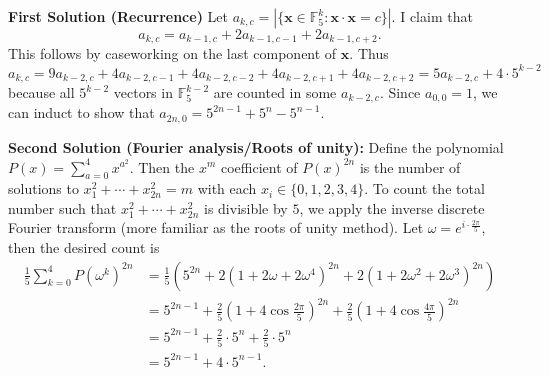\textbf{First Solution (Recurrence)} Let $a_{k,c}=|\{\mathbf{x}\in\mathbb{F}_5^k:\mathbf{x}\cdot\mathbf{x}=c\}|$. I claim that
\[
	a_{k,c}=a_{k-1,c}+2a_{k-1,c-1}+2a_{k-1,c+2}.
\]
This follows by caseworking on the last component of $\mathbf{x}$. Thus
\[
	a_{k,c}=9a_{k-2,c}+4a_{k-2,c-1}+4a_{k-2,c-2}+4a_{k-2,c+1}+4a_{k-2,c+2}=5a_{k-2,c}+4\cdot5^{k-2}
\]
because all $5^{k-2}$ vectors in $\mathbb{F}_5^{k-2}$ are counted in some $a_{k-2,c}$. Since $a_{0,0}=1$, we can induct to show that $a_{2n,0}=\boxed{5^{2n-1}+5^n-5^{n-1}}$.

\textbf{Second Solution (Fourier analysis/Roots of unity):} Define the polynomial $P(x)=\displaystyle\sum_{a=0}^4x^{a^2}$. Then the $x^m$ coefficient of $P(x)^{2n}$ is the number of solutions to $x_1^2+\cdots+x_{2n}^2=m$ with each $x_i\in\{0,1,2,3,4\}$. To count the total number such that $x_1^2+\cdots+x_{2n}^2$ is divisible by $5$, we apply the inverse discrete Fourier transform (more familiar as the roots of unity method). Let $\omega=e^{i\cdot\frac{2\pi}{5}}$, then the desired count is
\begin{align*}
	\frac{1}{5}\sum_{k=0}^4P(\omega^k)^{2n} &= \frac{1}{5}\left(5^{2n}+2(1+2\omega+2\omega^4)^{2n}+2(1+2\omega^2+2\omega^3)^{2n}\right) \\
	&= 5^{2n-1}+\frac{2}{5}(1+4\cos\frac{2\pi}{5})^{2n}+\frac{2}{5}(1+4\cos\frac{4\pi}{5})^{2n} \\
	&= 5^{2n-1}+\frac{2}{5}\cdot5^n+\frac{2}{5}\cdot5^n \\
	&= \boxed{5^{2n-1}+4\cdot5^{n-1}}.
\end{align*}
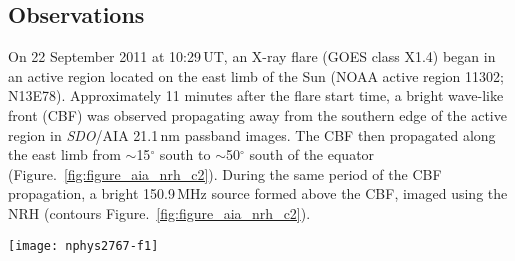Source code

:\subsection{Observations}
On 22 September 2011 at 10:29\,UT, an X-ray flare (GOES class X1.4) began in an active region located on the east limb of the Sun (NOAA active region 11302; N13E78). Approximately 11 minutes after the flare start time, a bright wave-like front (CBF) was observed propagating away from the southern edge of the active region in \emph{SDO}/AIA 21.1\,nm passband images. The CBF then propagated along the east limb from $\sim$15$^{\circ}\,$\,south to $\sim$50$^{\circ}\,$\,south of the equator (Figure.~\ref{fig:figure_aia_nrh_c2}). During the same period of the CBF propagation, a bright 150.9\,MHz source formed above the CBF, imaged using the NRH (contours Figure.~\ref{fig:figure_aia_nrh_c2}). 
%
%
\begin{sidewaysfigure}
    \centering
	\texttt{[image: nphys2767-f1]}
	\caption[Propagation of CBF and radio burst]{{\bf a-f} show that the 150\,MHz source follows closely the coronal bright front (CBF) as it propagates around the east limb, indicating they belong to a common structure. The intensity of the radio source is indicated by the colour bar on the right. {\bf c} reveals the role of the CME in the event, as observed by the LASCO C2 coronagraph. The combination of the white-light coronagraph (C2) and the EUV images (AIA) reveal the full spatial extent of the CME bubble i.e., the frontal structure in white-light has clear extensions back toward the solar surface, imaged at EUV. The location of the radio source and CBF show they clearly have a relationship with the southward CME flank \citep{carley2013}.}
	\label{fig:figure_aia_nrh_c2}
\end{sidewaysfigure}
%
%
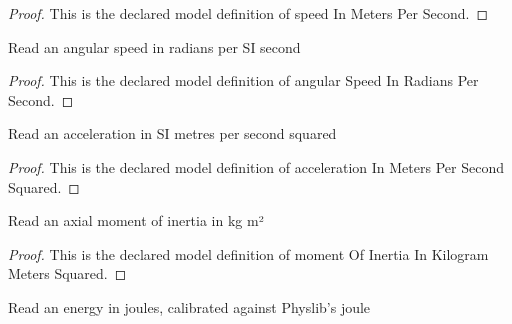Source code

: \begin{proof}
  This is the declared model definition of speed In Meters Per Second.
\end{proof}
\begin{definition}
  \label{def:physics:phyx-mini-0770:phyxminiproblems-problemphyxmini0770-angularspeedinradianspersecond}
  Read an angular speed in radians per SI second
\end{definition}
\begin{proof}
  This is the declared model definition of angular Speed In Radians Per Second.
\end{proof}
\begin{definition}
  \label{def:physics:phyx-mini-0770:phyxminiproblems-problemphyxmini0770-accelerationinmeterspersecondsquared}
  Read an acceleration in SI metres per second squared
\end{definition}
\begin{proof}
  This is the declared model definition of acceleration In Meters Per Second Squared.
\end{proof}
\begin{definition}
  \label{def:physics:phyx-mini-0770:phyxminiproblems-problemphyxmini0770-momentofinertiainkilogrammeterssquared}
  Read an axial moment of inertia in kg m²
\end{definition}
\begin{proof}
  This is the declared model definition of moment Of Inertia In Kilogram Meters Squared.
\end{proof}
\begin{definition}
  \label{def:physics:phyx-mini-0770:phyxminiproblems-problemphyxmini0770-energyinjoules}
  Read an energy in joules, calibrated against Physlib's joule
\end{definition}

+ + +

EXERCISE BRIEF
Repeat the data word for word, minus any pictures.

OUTPUT FOR THIS TASK
\textbf{First Solution (Recurrence)} Let $a_{k,c}=|\{\mathbf{x}\in\mathbb{F}_5^k:\mathbf{x}\cdot\mathbf{x}=c\}|$. I claim that
\[
	a_{k,c}=a_{k-1,c}+2a_{k-1,c-1}+2a_{k-1,c+2}.
\]
This follows by caseworking on the last component of $\mathbf{x}$. Thus
\[
	a_{k,c}=9a_{k-2,c}+4a_{k-2,c-1}+4a_{k-2,c-2}+4a_{k-2,c+1}+4a_{k-2,c+2}=5a_{k-2,c}+4\cdot5^{k-2}
\]
because all $5^{k-2}$ vectors in $\mathbb{F}_5^{k-2}$ are counted in some $a_{k-2,c}$. Since $a_{0,0}=1$, we can induct to show that $a_{2n,0}=\boxed{5^{2n-1}+5^n-5^{n-1}}$.

\textbf{Second Solution (Fourier analysis/Roots of unity):} Define the polynomial $P(x)=\displaystyle\sum_{a=0}^4x^{a^2}$. Then the $x^m$ coefficient of $P(x)^{2n}$ is the number of solutions to $x_1^2+\cdots+x_{2n}^2=m$ with each $x_i\in\{0,1,2,3,4\}$. To count the total number such that $x_1^2+\cdots+x_{2n}^2$ is divisible by $5$, we apply the inverse discrete Fourier transform (more familiar as the roots of unity method). Let $\omega=e^{i\cdot\frac{2\pi}{5}}$, then the desired count is
\begin{align*}
	\frac{1}{5}\sum_{k=0}^4P(\omega^k)^{2n} &= \frac{1}{5}\left(5^{2n}+2(1+2\omega+2\omega^4)^{2n}+2(1+2\omega^2+2\omega^3)^{2n}\right) \\
	&= 5^{2n-1}+\frac{2}{5}(1+4\cos\frac{2\pi}{5})^{2n}+\frac{2}{5}(1+4\cos\frac{4\pi}{5})^{2n} \\
	&= 5^{2n-1}+\frac{2}{5}\cdot5^n+\frac{2}{5}\cdot5^n \\
	&= \boxed{5^{2n-1}+4\cdot5^{n-1}}.
\end{align*}
Source code

:\subsection{Observations}
On 22 September 2011 at 10:29\,UT, an X-ray flare (GOES class X1.4) began in an active region located on the east limb of the Sun (NOAA active region 11302; N13E78). Approximately 11 minutes after the flare start time, a bright wave-like front (CBF) was observed propagating away from the southern edge of the active region in \emph{SDO}/AIA 21.1\,nm passband images. The CBF then propagated along the east limb from $\sim$15$^{\circ}\,$\,south to $\sim$50$^{\circ}\,$\,south of the equator (Figure.~\ref{fig:figure_aia_nrh_c2}). During the same period of the CBF propagation, a bright 150.9\,MHz source formed above the CBF, imaged using the NRH (contours Figure.~\ref{fig:figure_aia_nrh_c2}). 
%
%
\begin{sidewaysfigure}
    \centering
	\texttt{[image: nphys2767-f1]}
	\caption[Propagation of CBF and radio burst]{{\bf a-f} show that the 150\,MHz source follows closely the coronal bright front (CBF) as it propagates around the east limb, indicating they belong to a common structure. The intensity of the radio source is indicated by the colour bar on the right. {\bf c} reveals the role of the CME in the event, as observed by the LASCO C2 coronagraph. The combination of the white-light coronagraph (C2) and the EUV images (AIA) reveal the full spatial extent of the CME bubble i.e., the frontal structure in white-light has clear extensions back toward the solar surface, imaged at EUV. The location of the radio source and CBF show they clearly have a relationship with the southward CME flank \citep{carley2013}.}
	\label{fig:figure_aia_nrh_c2}
\end{sidewaysfigure}
%
%
Source code

: \begin{proof}
  This is the declared model definition of speed In Meters Per Second.
\end{proof}
\begin{definition}
  \label{def:physics:phyx-mini-0770:phyxminiproblems-problemphyxmini0770-angularspeedinradianspersecond}
  Read an angular speed in radians per SI second
\end{definition}
\begin{proof}
  This is the declared model definition of angular Speed In Radians Per Second.
\end{proof}
\begin{definition}
  \label{def:physics:phyx-mini-0770:phyxminiproblems-problemphyxmini0770-accelerationinmeterspersecondsquared}
  Read an acceleration in SI metres per second squared
\end{definition}
\begin{proof}
  This is the declared model definition of acceleration In Meters Per Second Squared.
\end{proof}
\begin{definition}
  \label{def:physics:phyx-mini-0770:phyxminiproblems-problemphyxmini0770-momentofinertiainkilogrammeterssquared}
  Read an axial moment of inertia in kg m²
\end{definition}
\begin{proof}
  This is the declared model definition of moment Of Inertia In Kilogram Meters Squared.
\end{proof}
\begin{definition}
  \label{def:physics:phyx-mini-0770:phyxminiproblems-problemphyxmini0770-energyinjoules}
  Read an energy in joules, calibrated against Physlib's joule
\end{definition}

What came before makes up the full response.